* [PROMPT]: Every line from the first one in the listing down to the line with "Ocular’s initial focus" should be restated word for word.

* [PROVIDED RECORDS]:

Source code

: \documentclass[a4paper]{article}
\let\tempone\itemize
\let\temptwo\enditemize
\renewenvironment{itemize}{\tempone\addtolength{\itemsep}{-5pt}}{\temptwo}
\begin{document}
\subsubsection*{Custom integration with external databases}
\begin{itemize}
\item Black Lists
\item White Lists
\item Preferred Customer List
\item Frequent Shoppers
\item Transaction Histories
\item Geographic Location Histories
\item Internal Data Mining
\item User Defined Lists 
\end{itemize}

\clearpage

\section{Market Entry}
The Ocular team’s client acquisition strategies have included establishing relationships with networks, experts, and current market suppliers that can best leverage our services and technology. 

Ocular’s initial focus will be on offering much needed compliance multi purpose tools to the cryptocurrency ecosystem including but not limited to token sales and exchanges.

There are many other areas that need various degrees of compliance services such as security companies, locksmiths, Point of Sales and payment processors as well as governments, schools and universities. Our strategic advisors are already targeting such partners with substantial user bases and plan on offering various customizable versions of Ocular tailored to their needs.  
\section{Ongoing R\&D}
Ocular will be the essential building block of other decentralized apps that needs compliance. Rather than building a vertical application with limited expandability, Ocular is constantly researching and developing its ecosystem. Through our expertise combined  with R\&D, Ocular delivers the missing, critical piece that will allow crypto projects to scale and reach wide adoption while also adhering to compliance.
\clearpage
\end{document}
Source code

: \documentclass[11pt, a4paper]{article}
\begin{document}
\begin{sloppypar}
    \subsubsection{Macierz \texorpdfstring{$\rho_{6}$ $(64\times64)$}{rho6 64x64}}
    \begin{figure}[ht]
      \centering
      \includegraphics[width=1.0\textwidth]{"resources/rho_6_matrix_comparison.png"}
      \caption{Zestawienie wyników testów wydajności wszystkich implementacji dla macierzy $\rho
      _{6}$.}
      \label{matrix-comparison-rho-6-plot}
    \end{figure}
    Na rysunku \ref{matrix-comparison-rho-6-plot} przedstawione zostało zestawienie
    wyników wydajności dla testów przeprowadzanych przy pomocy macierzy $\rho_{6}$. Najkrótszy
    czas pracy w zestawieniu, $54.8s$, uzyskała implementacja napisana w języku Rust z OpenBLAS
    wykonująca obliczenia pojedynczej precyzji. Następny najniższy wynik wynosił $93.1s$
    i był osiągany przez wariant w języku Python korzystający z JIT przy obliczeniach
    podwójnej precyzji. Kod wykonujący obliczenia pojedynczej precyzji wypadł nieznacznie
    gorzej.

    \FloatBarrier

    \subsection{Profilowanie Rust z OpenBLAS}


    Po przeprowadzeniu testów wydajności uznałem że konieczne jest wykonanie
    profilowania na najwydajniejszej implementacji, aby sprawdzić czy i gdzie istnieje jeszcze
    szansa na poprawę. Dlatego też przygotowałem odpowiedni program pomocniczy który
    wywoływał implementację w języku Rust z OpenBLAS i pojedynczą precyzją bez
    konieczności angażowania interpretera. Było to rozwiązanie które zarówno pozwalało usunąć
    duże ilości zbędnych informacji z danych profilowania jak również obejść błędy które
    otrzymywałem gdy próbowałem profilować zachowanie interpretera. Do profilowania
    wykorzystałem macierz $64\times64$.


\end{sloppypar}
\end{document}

* [RESPONSE]:
Source code

: \documentclass[a4paper]{article}
\let\tempone\itemize
\let\temptwo\enditemize
\renewenvironment{itemize}{\tempone\addtolength{\itemsep}{-5pt}}{\temptwo}
\begin{document}
\subsubsection*{Custom integration with external databases}
\begin{itemize}
\item Black Lists
\item White Lists
\item Preferred Customer List
\item Frequent Shoppers
\item Transaction Histories
\item Geographic Location Histories
\item Internal Data Mining
\item User Defined Lists 
\end{itemize}

\clearpage

\section{Market Entry}
The Ocular team’s client acquisition strategies have included establishing relationships with networks, experts, and current market suppliers that can best leverage our services and technology. 

Ocular’s initial focus will be on offering much needed compliance multi purpose tools to the cryptocurrency ecosystem including but not limited to token sales and exchanges.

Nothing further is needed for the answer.